List all lines of the data that include the string "Students".

(Stored data entries)
* * * * *
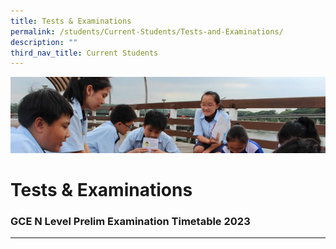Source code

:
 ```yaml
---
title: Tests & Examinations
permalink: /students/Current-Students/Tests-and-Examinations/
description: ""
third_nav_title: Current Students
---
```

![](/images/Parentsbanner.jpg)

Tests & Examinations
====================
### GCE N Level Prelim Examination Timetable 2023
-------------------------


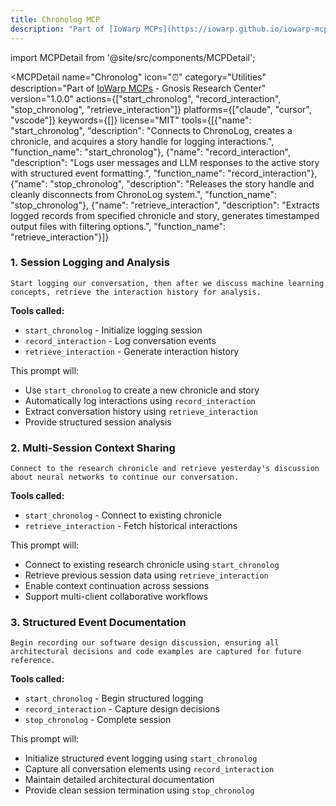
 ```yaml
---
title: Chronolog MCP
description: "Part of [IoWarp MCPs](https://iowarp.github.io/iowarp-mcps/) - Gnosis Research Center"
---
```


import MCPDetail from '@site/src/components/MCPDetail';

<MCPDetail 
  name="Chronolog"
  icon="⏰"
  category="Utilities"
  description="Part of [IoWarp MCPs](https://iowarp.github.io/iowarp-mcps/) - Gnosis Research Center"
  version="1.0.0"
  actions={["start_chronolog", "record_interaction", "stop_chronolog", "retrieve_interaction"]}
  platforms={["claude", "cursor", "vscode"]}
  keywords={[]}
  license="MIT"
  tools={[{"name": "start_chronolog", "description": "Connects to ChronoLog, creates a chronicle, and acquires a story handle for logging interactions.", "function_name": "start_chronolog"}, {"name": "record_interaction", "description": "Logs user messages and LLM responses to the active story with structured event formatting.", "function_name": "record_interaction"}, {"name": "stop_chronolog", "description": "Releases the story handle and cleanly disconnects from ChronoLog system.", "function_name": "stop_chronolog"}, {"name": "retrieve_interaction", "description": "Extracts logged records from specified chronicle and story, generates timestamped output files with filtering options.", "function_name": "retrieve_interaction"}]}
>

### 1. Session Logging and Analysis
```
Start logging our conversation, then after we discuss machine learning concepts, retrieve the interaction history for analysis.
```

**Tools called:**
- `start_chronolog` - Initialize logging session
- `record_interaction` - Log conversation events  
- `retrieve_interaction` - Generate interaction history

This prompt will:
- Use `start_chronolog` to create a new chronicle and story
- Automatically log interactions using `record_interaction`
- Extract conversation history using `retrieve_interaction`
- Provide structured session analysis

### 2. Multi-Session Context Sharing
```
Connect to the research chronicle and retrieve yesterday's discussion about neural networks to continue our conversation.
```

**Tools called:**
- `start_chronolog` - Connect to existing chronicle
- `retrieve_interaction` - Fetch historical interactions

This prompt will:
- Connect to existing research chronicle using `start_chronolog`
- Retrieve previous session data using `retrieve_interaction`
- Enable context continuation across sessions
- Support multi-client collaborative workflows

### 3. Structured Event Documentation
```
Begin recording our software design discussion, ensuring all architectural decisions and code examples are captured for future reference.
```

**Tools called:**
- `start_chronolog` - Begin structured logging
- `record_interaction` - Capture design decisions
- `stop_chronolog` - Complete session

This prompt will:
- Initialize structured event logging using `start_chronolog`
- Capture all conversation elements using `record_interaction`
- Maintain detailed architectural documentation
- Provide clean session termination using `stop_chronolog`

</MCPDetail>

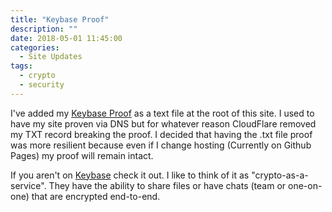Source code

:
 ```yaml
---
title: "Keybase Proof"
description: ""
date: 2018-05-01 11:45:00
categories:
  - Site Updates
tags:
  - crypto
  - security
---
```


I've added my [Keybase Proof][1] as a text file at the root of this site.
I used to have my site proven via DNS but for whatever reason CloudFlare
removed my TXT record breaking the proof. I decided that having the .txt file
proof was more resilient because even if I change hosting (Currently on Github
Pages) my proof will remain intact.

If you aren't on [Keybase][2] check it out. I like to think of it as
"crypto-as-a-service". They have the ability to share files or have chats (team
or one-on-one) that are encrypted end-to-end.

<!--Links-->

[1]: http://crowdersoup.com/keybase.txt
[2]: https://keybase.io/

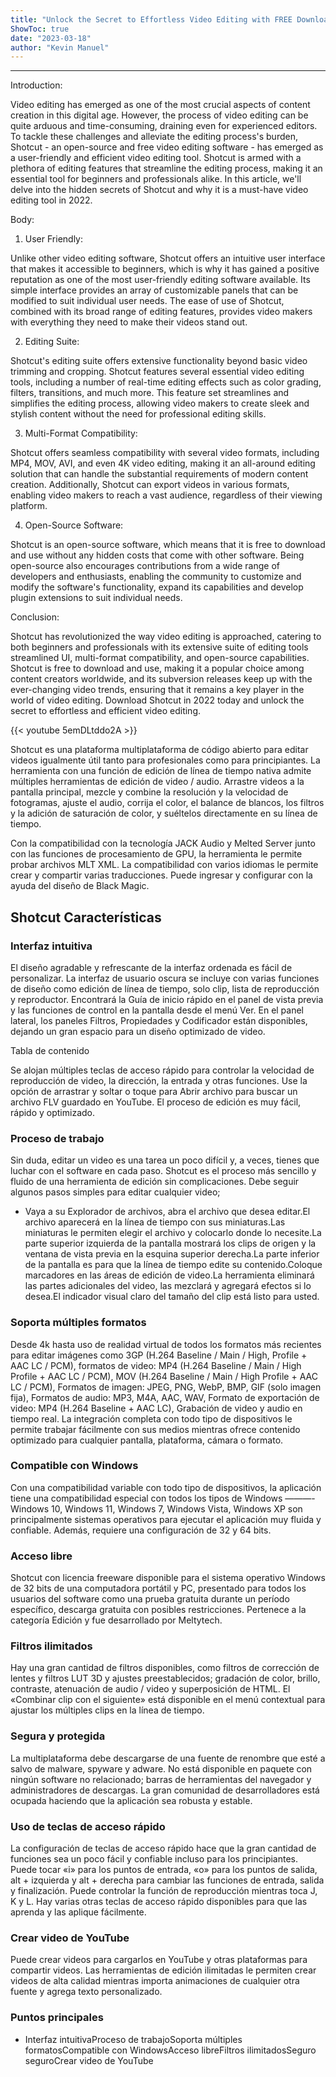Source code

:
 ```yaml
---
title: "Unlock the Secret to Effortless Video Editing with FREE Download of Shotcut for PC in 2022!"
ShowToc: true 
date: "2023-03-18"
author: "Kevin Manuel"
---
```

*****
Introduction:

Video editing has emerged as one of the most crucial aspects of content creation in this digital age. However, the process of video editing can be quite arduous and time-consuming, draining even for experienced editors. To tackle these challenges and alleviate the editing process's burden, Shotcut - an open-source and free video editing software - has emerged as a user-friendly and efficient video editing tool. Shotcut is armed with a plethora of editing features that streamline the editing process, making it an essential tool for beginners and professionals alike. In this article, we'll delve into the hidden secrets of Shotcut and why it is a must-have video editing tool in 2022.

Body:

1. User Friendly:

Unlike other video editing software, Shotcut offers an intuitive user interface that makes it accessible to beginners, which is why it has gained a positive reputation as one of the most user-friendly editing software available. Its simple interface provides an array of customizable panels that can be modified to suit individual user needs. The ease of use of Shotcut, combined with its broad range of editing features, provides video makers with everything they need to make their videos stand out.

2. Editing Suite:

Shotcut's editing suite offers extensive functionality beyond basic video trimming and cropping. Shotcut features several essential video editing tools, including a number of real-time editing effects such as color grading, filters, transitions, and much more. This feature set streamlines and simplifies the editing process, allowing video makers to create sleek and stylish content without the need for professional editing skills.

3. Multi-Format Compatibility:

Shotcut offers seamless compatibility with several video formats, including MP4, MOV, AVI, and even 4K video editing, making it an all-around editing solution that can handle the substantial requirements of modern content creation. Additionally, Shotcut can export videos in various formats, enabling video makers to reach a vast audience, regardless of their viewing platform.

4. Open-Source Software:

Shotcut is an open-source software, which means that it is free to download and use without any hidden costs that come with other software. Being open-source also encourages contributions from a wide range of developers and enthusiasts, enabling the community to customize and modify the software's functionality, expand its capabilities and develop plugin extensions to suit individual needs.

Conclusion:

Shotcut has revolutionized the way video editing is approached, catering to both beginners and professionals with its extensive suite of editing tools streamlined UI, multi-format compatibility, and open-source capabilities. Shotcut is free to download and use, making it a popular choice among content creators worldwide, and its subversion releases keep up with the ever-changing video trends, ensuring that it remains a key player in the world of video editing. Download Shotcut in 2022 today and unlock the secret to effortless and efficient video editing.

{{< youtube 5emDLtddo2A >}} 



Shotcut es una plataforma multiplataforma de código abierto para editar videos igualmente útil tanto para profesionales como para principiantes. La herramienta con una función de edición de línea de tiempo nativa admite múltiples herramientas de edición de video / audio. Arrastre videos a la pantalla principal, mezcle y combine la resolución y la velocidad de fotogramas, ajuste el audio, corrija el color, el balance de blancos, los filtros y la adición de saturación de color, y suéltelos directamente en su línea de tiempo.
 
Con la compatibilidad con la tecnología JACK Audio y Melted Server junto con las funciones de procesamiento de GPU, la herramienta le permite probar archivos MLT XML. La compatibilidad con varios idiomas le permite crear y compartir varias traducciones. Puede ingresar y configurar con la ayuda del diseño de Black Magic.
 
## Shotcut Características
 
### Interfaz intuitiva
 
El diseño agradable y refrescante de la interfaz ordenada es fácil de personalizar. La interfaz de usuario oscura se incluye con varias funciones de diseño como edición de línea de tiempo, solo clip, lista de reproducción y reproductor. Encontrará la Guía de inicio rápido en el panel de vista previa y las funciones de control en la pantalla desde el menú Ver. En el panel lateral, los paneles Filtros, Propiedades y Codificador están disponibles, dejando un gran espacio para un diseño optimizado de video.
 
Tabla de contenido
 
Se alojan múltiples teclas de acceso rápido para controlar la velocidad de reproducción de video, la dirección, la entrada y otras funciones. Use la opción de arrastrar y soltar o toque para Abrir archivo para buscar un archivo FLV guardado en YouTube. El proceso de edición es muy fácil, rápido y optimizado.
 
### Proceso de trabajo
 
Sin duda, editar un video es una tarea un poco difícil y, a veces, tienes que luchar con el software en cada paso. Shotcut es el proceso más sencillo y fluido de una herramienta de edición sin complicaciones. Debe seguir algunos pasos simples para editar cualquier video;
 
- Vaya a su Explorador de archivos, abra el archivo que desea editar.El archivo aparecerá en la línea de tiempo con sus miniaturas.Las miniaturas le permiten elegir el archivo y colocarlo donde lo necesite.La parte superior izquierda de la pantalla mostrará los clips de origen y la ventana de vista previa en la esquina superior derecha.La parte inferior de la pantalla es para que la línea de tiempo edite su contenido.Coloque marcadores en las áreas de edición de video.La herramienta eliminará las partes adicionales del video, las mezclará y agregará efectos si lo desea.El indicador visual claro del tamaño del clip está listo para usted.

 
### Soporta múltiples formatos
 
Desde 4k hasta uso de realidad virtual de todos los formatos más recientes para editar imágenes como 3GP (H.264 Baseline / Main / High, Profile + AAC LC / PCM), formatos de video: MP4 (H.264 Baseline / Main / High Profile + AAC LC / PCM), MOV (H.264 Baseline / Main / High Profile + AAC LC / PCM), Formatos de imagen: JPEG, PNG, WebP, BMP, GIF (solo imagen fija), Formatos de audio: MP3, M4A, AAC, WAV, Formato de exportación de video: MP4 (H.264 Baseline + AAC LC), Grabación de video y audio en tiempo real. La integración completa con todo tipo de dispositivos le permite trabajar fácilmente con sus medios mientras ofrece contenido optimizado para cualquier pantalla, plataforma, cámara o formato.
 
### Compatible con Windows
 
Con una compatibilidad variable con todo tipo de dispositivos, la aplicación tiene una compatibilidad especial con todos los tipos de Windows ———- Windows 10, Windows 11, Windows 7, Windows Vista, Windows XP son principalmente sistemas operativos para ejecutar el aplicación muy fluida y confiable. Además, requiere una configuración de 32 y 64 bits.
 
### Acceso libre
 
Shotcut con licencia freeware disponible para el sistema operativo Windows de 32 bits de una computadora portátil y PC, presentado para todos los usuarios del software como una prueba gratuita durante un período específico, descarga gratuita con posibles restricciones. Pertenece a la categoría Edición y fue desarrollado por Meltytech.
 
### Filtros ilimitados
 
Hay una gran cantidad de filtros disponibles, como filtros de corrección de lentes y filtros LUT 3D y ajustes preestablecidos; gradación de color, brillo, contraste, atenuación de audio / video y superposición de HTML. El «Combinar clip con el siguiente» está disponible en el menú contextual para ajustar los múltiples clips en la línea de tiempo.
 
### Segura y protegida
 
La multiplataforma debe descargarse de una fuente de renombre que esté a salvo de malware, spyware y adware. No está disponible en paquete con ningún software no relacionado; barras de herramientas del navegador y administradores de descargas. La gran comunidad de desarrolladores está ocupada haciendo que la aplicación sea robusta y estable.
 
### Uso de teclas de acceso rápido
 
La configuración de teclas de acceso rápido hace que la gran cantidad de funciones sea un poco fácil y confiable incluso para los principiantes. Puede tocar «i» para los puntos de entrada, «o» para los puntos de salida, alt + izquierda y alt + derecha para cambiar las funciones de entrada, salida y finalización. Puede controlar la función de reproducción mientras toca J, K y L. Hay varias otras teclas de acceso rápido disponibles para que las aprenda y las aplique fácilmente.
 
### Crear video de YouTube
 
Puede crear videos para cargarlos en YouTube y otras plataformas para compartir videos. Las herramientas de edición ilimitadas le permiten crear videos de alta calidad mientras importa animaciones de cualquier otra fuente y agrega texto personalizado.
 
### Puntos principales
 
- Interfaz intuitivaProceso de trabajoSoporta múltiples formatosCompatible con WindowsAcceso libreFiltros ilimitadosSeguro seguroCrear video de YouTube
* * * * *
● **Result of this exercise**
permalink: /students/Current-Students/Tests-and-Examinations/
third_nav_title: Current Students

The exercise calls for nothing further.